Für die aktuelle Herbstumfrage wurden die Verbandsmitglieder auch nach den besonderen „Stärken des MedTech-Standorts Deutschland“ gefragt – mit dem herausragenden Ergebnis, dass 76 Prozent der Befragten die „gut ausgebildeten Fachkräfte“ sowie eine „gute Infrastruktur“ als große Stärke herausstellten. Ein „hohes Versorgungsniveau der Patienten“ nannten immerhin noch 64 Prozent als besondere Stärke, während die gute Ausbildung von Ärzten und Wissenschaftlern nur noch für 45 Prozent bzw. 36 Prozent erwähnenswert waren. Trotz einer hohen Exportquote der Branche von 65 Prozent sind nur 27 Prozent der Branchenvertreter der Meinung, dass in Deutschland „gute Rahmenbedingungen für den Export“ herrschen.

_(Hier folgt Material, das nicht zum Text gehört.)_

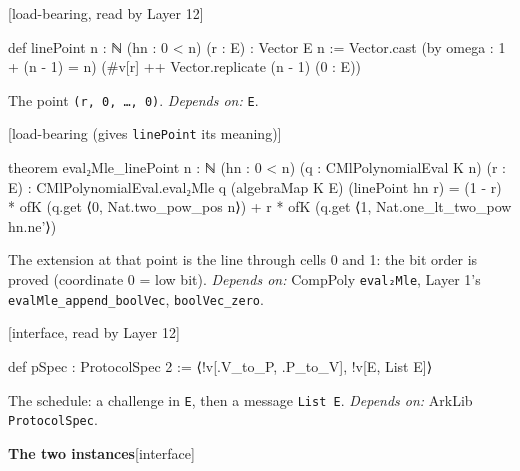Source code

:\par\medskip\noindent\textbf{}\hfill\textsf{\small [load-bearing, read by Layer 12]}\par\nopagebreak

\begin{leancode}
def linePoint {n : ℕ} (hn : 0 < n) (r : E) : Vector E n := Vector.cast (by omega : 1 + (n - 1) = n) (#v[r] ++ Vector.replicate (n - 1) (0 : E))
\end{leancode}


The point \texttt{(\allowbreak{}r,\allowbreak{} 0,\allowbreak{} …,\allowbreak{} 0)}. \emph{Depends on:} \texttt{E}.

\par\medskip\noindent\textbf{}\hfill\textsf{\small [load-bearing (gives \texttt{linePoint} its meaning)]}\par\nopagebreak

\begin{leancode}
theorem eval₂Mle_linePoint {n : ℕ} (hn : 0 < n) (q : CMlPolynomialEval K n) (r : E) : CMlPolynomialEval.eval₂Mle q (algebraMap K E) (linePoint hn r) = (1 - r) * ofK (q.get ⟨0, Nat.two_pow_pos n⟩) + r * ofK (q.get ⟨1, Nat.one_lt_two_pow hn.ne'⟩)
\end{leancode}


The extension at that point is the line through cells 0 and 1: the bit order is proved (coordinate 0 = low bit). \emph{Depends on:} CompPoly \texttt{eval₂Mle}, Layer 1's \texttt{evalMle\_\allowbreak{}append\_\allowbreak{}boolVec}, \texttt{boolVec\_\allowbreak{}zero}.

\par\medskip\noindent\textbf{}\hfill\textsf{\small [interface, read by Layer 12]}\par\nopagebreak

\begin{leancode}
def pSpec : ProtocolSpec 2 := ⟨!v[.V_to_P, .P_to_V], !v[E, List E]⟩
\end{leancode}


The schedule: a challenge in \texttt{E}, then a message \texttt{List E}. \emph{Depends on:} ArkLib \texttt{ProtocolSpec}.

\par\medskip\noindent\textbf{The two instances}\hfill\textsf{\small [interface]}\par\nopagebreak

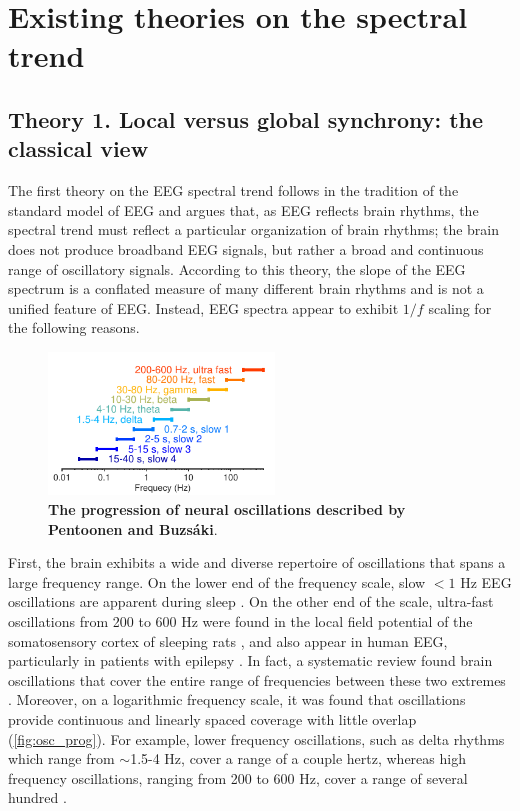 \section{Existing theories on the spectral trend} \label{sec:theories}

\subsection{Theory 1. Local versus global synchrony: the classical view} \label{sec:all_oscillations}

The first theory on the EEG spectral trend follows in the tradition of the standard model of EEG and argues that, as EEG reflects brain rhythms, the spectral trend must reflect a particular organization of brain rhythms; the brain does not produce broadband EEG signals, but rather a broad and continuous range of oscillatory signals. According to this theory, the slope of the EEG spectrum is a conflated measure of many different brain rhythms and is not a unified feature of EEG. Instead, EEG spectra appear to exhibit $1/f$ scaling for the following reasons.

\begin{figure}
\vspace{-10pt}
\centering
\includegraphics[width=60mm]{Figures/chapter1/rhythm_frequencies.pdf}
\caption[The progression of neural oscillations described by Pentoonen and Buzsáki]{\textbf{The progression of neural oscillations described by Pentoonen and Buzsáki}\cite{Penttonen2003}.}  \label{fig:osc_prog}
\end{figure}

First, the brain exhibits a wide and diverse repertoire of oscillations that spans a large frequency range. On the lower end of the frequency scale, slow $<1$ \unit{\hertz} EEG oscillations are apparent during sleep \cite{Achermann1997}. On the other end of the scale, ultra-fast oscillations from 200 to 600 Hz were found in the local field potential of the somatosensory cortex of sleeping rats \cite{Kandel1997}, and also appear in human EEG, particularly in patients with epilepsy \cite{Frauscher2017}. In fact, a systematic review found brain oscillations that cover the entire range of frequencies between these two extremes \cite{Penttonen2003}. Moreover, on a logarithmic frequency scale, it was found that oscillations provide continuous and linearly spaced coverage with little overlap (\autoref{fig:osc_prog}). For example, lower frequency oscillations, such as delta rhythms which range from $\sim$1.5-4 Hz, cover a range of a couple hertz, whereas high frequency oscillations, ranging from 200 to 600 Hz, cover a range of several hundred \cite{Penttonen2003}. 


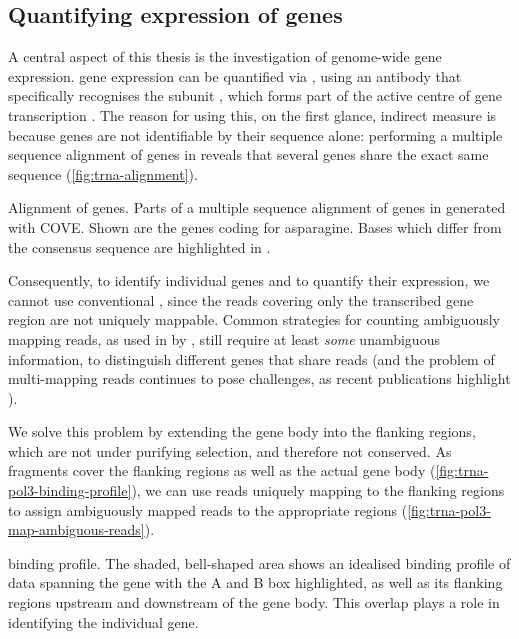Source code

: \subsection{Quantifying expression of  genes}

A central aspect of this thesis is the investigation of genome-wide \trna gene
expression. \trna gene expression can be quantified via  \chipseq, using an
antibody that specifically recognises the  subunit , which
forms part of the active centre of \trna gene transcription
\citep{Ablasser:2009}. The reason for using this, on the first glance, indirect
measure is because \trna genes are not identifiable by their sequence alone:
performing a multiple sequence alignment of \trna genes in \mmu reveals that
several \trna genes share the exact same sequence (\cref{fig:trna-alignment}).

    {\ifoddpage\else\raggedleft\fi%
    \small}
    {Alignment of  genes.}
    {Parts of a multiple sequence alignment of \trna genes in \mmu generated
    with COVE\@. Shown are the \trna genes coding for asparagine. Bases which
    differ from the consensus sequence are highlighted in \primaryname{}.}

Consequently, to identify individual \trna genes and to quantify their
expression, we cannot use conventional \rnaseq, since the \rna reads covering
only the transcribed gene region are not uniquely mappable. Common strategies
for counting ambiguously mapping reads, as used in  by
\citet{Mortazavi:2008}, still require at least \emph{some} unambiguous
information, to distinguish different genes that share reads (and the problem of
multi-mapping reads continues to pose challenges, as recent publications
highlight \citep{Kahles:2015}).

We solve this problem by extending the \trna gene body into the flanking
regions, which are not under purifying selection, and therefore not conserved.
As  \chipseq fragments cover the flanking regions as well as the actual
gene body (\cref{fig:trna-pol3-binding-profile}), we can use reads uniquely
mapping to the flanking regions to assign ambiguously mapped reads to the
appropriate regions (\cref{fig:trna-pol3-map-ambiguous-reads}).

    {\trna {} \chip binding profile.}
    {The shaded, bell-shaped area shows an idealised binding profile of \chipseq
    data spanning the \trna gene with the A and B box highlighted, as well as
    its flanking regions upstream and downstream of the gene body. This overlap
    plays a role in identifying the individual gene.}

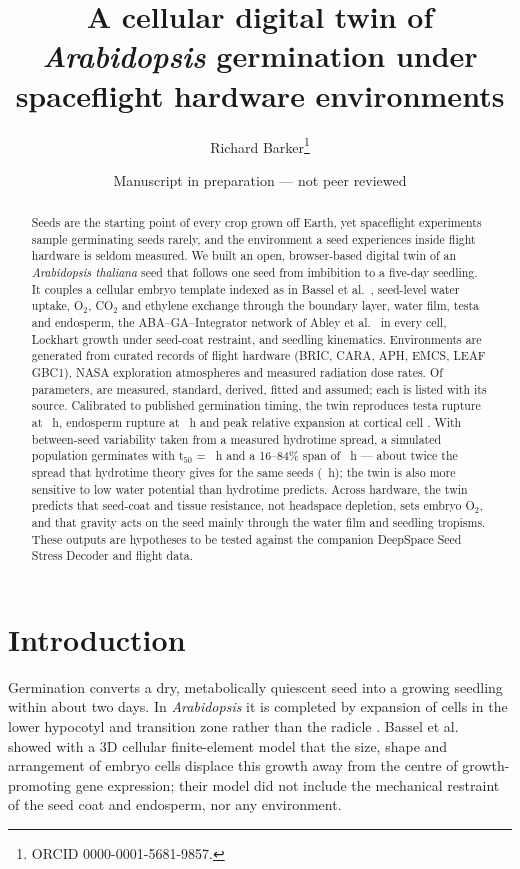 \documentclass[11pt]{article}
\title{A cellular digital twin of \emph{Arabidopsis} germination under spaceflight hardware environments}
\author{Richard Barker\thanks{ORCID 0000-0001-5681-9857. \todo{affiliation and correspondence address to be confirmed by the author}}}
\date{Manuscript in preparation --- not peer reviewed}
\begin{document}
\maketitle

\begin{abstract}
Seeds are the starting point of every crop grown off Earth, yet spaceflight experiments sample germinating seeds rarely, and the
environment a seed experiences inside flight hardware is seldom measured. We built an open, browser-based digital twin of an
\emph{Arabidopsis thaliana} seed that follows one seed from imbibition to a five-day seedling. It couples a cellular embryo template indexed as in Bassel
et al.~\citep{bassel2014}, seed-level water uptake, O$_2$, CO$_2$ and ethylene exchange through the boundary layer, water film,
testa and endosperm, the ABA--GA--Integrator network of Abley et al.~\citep{abley2021} in every cell, Lockhart growth under
seed-coat restraint, and seedling kinematics. Environments are generated from curated records of flight hardware (BRIC, CARA,
APH, EMCS, LEAF GBC1), NASA exploration atmospheres and measured radiation dose rates. Of \TierTotal{} parameters,
\TierMeasured{} are measured, \TierStandard{} standard, \TierDerived{} derived, \TierFitted{} fitted and \TierAssumed{} assumed; each
is listed with its source. Calibrated to published germination timing, the twin reproduces testa rupture at \FitTR{}~h, endosperm
rupture at \FitER{}~h and peak relative expansion at cortical cell \FitPeak{}. With between-seed variability taken from a measured
hydrotime spread, a simulated population germinates with t$_{50}$ = \PopGroundTfifty{}~h and a 16--84\% span of \PopGroundSpread{}~h --- about twice the
spread that hydrotime theory gives for the same seeds (\PopGroundHydSpread{}~h); the twin is also more sensitive to low water
potential than hydrotime predicts. Across hardware, the twin predicts that seed-coat and tissue resistance, not headspace depletion,
sets embryo O$_2$, and that gravity acts on the seed mainly through the water film and seedling tropisms. These outputs are hypotheses
to be tested against the companion DeepSpace Seed Stress Decoder and flight data.
\end{abstract}

\section{Introduction}
Germination converts a dry, metabolically quiescent seed into a growing seedling within about two days. In
\emph{Arabidopsis} it is completed by expansion of cells in the lower hypocotyl and transition zone rather than the radicle
\citep{sliwinska2009}. Bassel et al.~\citep{bassel2014} showed with a 3D cellular finite-element model that the size, shape and
arrangement of embryo cells displace this growth away from the centre of growth-promoting gene expression; their model did not
include the mechanical restraint of the seed coat and endosperm, nor any environment.
\end{document}
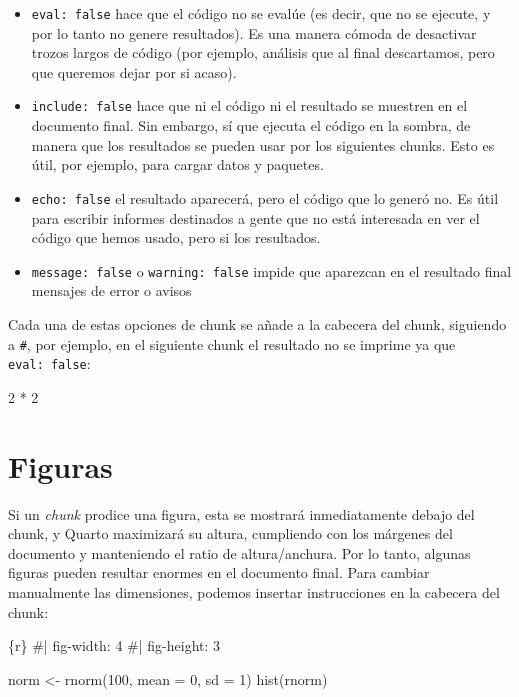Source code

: \documentclass[
  letterpaper,
  DIV=11,
  numbers=noendperiod]{scrreprt}
\newenvironment{Shaded}{\begin{snugshade}}{\end{snugshade}}
\newcommand{\AttributeTok}[1]{\textcolor[rgb]{0.40,0.45,0.13}{#1}}
\newcommand{\CommentTok}[1]{\textcolor[rgb]{0.37,0.37,0.37}{#1}}
\newcommand{\DecValTok}[1]{\textcolor[rgb]{0.68,0.00,0.00}{#1}}
\newcommand{\FunctionTok}[1]{\textcolor[rgb]{0.28,0.35,0.67}{#1}}
\newcommand{\InformationTok}[1]{\textcolor[rgb]{0.37,0.37,0.37}{#1}}
\newcommand{\NormalTok}[1]{\textcolor[rgb]{0.00,0.23,0.31}{#1}}
\newcommand{\OtherTok}[1]{\textcolor[rgb]{0.00,0.23,0.31}{#1}}
\newcommand{\SpecialCharTok}[1]{\textcolor[rgb]{0.37,0.37,0.37}{#1}}
\begin{document}
\begin{itemize}
\item
  \texttt{eval:\ false} hace que el código no se evalúe (es decir, que
  no se ejecute, y por lo tanto no genere resultados). Es una manera
  cómoda de desactivar trozos largos de código (por ejemplo, análisis
  que al final descartamos, pero que queremos dejar por si acaso).
\item
  \texttt{include:\ false} hace que ni el código ni el resultado se
  muestren en el documento final. Sin embargo, sí que ejecuta el código
  en la sombra, de manera que los resultados se pueden usar por los
  siguientes chunks. Esto es útil, por ejemplo, para cargar datos y
  paquetes.
\item
  \texttt{echo:\ false} el resultado aparecerá, pero el código que lo
  generó no. Es útil para escribir informes destinados a gente que no
  está interesada en ver el código que hemos usado, pero si los
  resultados.
\item
  \texttt{message:\ false} o \texttt{warning:\ false} impide que
  aparezcan en el resultado final mensajes de error o avisos
\end{itemize}

Cada una de estas opciones de chunk se añade a la cabecera del chunk,
siguiendo a \texttt{\#\textbar{}}, por ejemplo, en el siguiente chunk el
resultado no se imprime ya que \texttt{eval:\ false}:

\begin{Shaded}
\begin{Highlighting}[]
\DecValTok{2} \SpecialCharTok{*} \DecValTok{2}
\end{Highlighting}
\end{Shaded}

\hypertarget{figuras}{%
\section{Figuras}\label{figuras}}

Si un \emph{chunk} prodice una figura, esta se mostrará inmediatamente
debajo del chunk, y Quarto maximizará su altura, cumpliendo con los
márgenes del documento y manteniendo el ratio de altura/anchura. Por lo
tanto, algunas figuras pueden resultar enormes en el documento final.
Para cambiar manualmente las dimensiones, podemos insertar instrucciones
en la cabecera del chunk:

\begin{Shaded}
\begin{Highlighting}[]
\InformationTok{\textasciigrave{}\textasciigrave{}\textasciigrave{}\{r\}}
\CommentTok{\#|  fig{-}width: 4}
\CommentTok{\#|  fig{-}height: 3}

\NormalTok{norm }\OtherTok{\textless{}{-}} \FunctionTok{rnorm}\NormalTok{(}\DecValTok{100}\NormalTok{, }\AttributeTok{mean =} \DecValTok{0}\NormalTok{, }\AttributeTok{sd =} \DecValTok{1}\NormalTok{)}
\FunctionTok{hist}\NormalTok{(rnorm)}
\InformationTok{\textasciigrave{}\textasciigrave{}\textasciigrave{}}
\end{Highlighting}
\end{Shaded}
\end{document}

Die letzten Plätze im aktuellen Meinungsranking belegen die Punkte „schnelle Marktzulassung (CE)“ mit nur 16 Prozent, das „Fast-Track-Verfahren für digitale Gesundheitsanwendungen“ (12 Prozent) sowie als Schlusslicht eine „gute Forschungsförderung“, die nur einen Zustimmungswert von sieben Prozentpunkten erhielt.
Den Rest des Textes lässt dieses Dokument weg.